Content starts
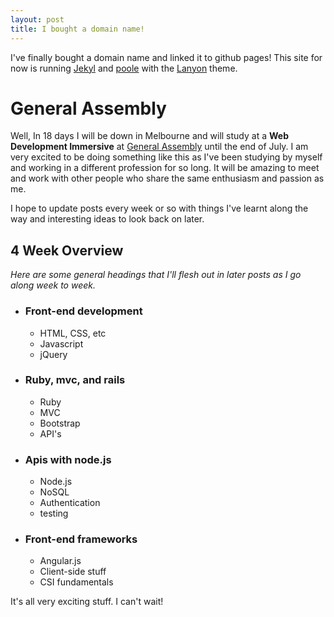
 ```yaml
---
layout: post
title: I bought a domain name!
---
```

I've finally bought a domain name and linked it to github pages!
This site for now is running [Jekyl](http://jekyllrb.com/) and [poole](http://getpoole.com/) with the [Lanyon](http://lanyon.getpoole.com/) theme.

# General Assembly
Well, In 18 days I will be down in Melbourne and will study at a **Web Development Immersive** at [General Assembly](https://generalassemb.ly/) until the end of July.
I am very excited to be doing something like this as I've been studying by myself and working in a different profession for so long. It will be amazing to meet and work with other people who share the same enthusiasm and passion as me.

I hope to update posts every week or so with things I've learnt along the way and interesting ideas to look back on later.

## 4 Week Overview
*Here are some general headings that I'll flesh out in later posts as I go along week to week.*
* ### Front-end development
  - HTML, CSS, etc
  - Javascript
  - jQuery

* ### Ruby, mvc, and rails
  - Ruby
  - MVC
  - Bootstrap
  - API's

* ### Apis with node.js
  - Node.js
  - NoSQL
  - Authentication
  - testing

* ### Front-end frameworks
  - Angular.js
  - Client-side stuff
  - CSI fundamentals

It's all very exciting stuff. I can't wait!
Content ends
Assignment: All lines from the one containing "- Javascript" through the end of the records, both ends included, are to be quoted exactly; please add nothing else.

Solution to this task:
  - Javascript
  - jQuery

* ### Ruby, mvc, and rails
  - Ruby
  - MVC
  - Bootstrap
  - API's

* ### Apis with node.js
  - Node.js
  - NoSQL
  - Authentication
  - testing

* ### Front-end frameworks
  - Angular.js
  - Client-side stuff
  - CSI fundamentals

It's all very exciting stuff. I can't wait!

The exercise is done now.